On 3/17/2021 11:14 AM, Chuck Lever III wrote:
On Mar 16, 2021, at 3:58 PM, Chuck Lever III <chuck.lever@xxxxxxxxxx> wrote:
Hi-
I've been trying to track down some crashes when running NFS/RDMA
tests over FastLinQ devices in iWARP mode. To make it stressful,
I've enabled disconnect injection, where rpcrdma injects a
connection disconnect every so often.
As part of a disconnect event, the Receive and Send queues are
drained. Sometimes I see a duplicate flush for one or more of
memory registration ops. This is not a big deal for FastReq
because its completion handler is basically a no-op.
But for LocalInv this is a problem. On a flushed completion, the
MR is destroyed. If the completion occurs again, of course, all
kinds of badness happens because we're DMA-unmapping twice,
touching memory that has already been freed, and deleting from a
list_head that is poisonous.
The last straw is that wc_localinv_done calls the generic RPC layer
to indicate that an RPC Reply is ready. The duplicate flush
dereferences one or more NULL pointers.
So this looked to me like a Queue wrap. After sleeping on it, I
decided to try disabling xprtrdma's Send signal batching. Setting
ep_send_batch to zero causes every Send WR to be signaled, and
that makes the problem go away.
This is a little surprising. Every LocalInv chain is signaled. The
only possible accounting error might be that ep_send_count does
not count FastReg WRs, which are always unsignaled.

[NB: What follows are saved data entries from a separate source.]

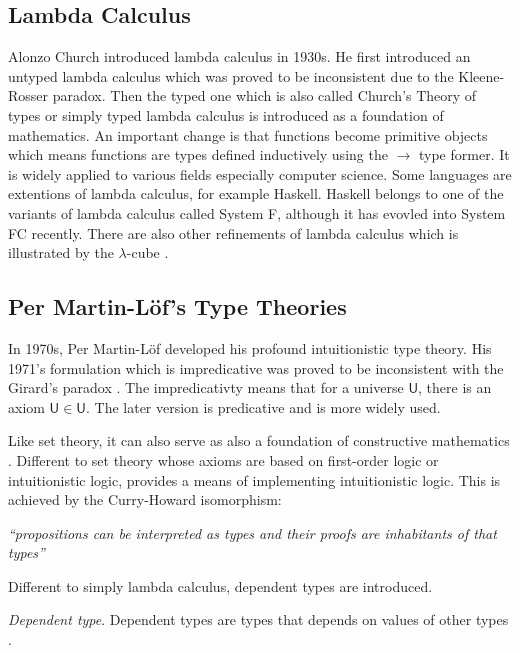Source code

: \subsection{Lambda Calculus}

Alonzo Church introduced lambda calculus in 1930s. He first introduced
an untyped lambda calculus which was proved to be inconsistent due to
the Kleene-Rosser paradox. Then the typed one which is also called
Church's Theory of types or simply typed lambda calculus is
introduced as a foundation of mathematics. An important change is that functions become primitive objects which means functions are types defined inductively using the $\rightarrow$ type former. It is widely applied to
various fields especially computer science. Some languages are extentions of lambda calculus, for example Haskell. Haskell belongs to one of the variants of lambda calculus called System F, although it has evovled into System FC recently. There are also other refinements of lambda calculus which is illustrated by the $\lambda$-cube \cite{barendregt1991introduction}.


\subsection{Per Martin-L\"{o}f's Type Theories}

In 1970s, Per Martin-L\"{o}f \cite{per:71,per:82}  developed his profound intuitionistic type theory. His 1971's formulation which is impredicative was proved to be inconsistent with the Girard's paradox \cite{hurkens1995simplification}. The impredicativty means that for a universe $\mathsf{U}$, there is an axiom $\mathsf{U} \in \mathsf{U}$. The later version is predicative and is more widely used.

Like set theory, it can also serve as also a foundation of constructive mathematics \cite{martin1984intuitionistic}. Different to set theory whose axioms are based on first-order logic or intuitionistic logic, \mltt provides a means of implementing intuitionistic logic. This is achieved by the Curry-Howard
isomorphism:

\emph{``propositions can be interpreted as types and their
  proofs are inhabitants of that types''} 


Different to simply lambda calculus, dependent types are introduced.

\begin{definition}\label{dpty}
\textit{Dependent type}. Dependent types are types that depends on values of other types \cite{dtw}. 
\end{definition}

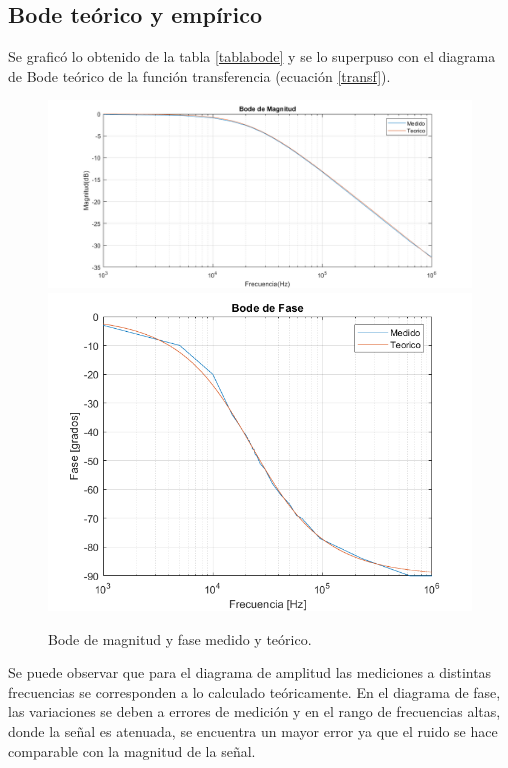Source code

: \subsection{Bode teórico y empírico}
Se graficó lo obtenido de la tabla \ref{tablabode} y se lo superpuso con el diagrama de Bode teórico de la función transferencia (ecuación \ref{transf}).

\begin{figure}[H]
\centering
\includegraphics[scale=0.4]{1-4a.png}
\includegraphics[scale=0.5]{1-4b.png}
\caption{Bode de magnitud y fase medido y teórico.}
\label{diagbode}
\end{figure}

Se puede observar que para el diagrama de amplitud las mediciones a distintas frecuencias se corresponden a lo calculado teóricamente. En el diagrama de fase, las variaciones se deben a errores de medición y en el rango de frecuencias altas, donde la señal es atenuada, se encuentra un mayor error ya que el ruido se hace comparable con la magnitud de la señal.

Well, perhaps you're posting several WRs, and the connection is being
dropped before you post them all. Therefore, you bail out with the
last one you did post being unsignaled. You had better hope that last
one is flushed, because if it completed successfully, you may have a
missing interrupt.
It's really tricky to get unsignaled right, when errors occur. It
might still be the provider, but there are possibilities on both
sides of the API.
More investigation needed.
Indeed, and good hunting!
Tom.
Doesn't the verbs API contract stipulate that every posted WR gets
exactly one completion? I don't see this behavior with other
providers.
Thanks for any advice.
--
Chuck Lever